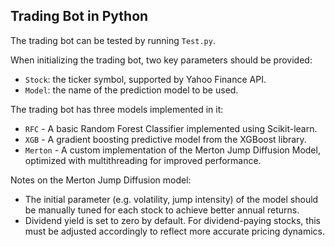 ## Trading Bot in Python

The trading bot can be tested by running `Test.py`.

When initializing the trading bot, two key parameters should be provided:
- `Stock`: the ticker symbol, supported by Yahoo Finance API.
- `Model`: the name of the prediction model to be used.

The trading bot has three models implemented in it:

- `RFC` - A basic Random Forest Classifier implemented using Scikit-learn.
- `XGB` - A gradient boosting predictive model from the XGBoost library.
- `Merton` - A custom implementation of the Merton Jump Diffusion Model, optimized with multithreading for improved performance.

Notes on the Merton Jump Diffusion model:

- The initial parameter (e.g. volatility, jump intensity) of the model should be manually tuned for each stock to achieve better annual returns.
- Dividend yield is set to zero by default. For dividend-paying stocks, this must be adjusted accordingly to reflect more accurate pricing dynamics.


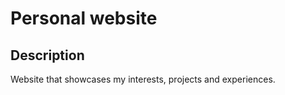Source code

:**Personal website**
================


**Description**
---------------
Website that showcases my interests, projects and experiences.




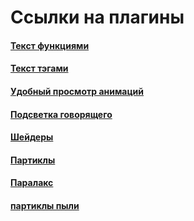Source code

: # Ссылки на плагины
#### [Текст функциями](https://github.com/yukinogatari/Ren-Py-FancyText)
#### [Текст тэгами](https://wattson.itch.io/kinetic-text-tags)
#### [Удобный просмотр анимаций](https://github.com/kyouryuukunn/renpy-ActionEditor3)
#### [Подсветка говорящего](https://wattson.itch.io/renpy-auto-highlight)
#### [Шейдеры](https://remort-studios.itch.io/make-visual-novels-rspv1)
#### [Партиклы](https://tofurocks.itch.io/snowfall-gui)
#### [Паралакс](https://renpyfordummies.blogspot.com/2018/08/blog-post.html)
#### [партиклы пыли](https://github.com/AgentAlpha81/RenPyParticles)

§

__Task__.
Your answer must consist solely of the lines above between the line holding "The trading bot has" and the line holding "the XGBoost library.", inclusive, copied exactly.

__Reply to the task__.
The trading bot has three models implemented in it:

- `RFC` - A basic Random Forest Classifier implemented using Scikit-learn.
- `XGB` - A gradient boosting predictive model from the XGBoost library.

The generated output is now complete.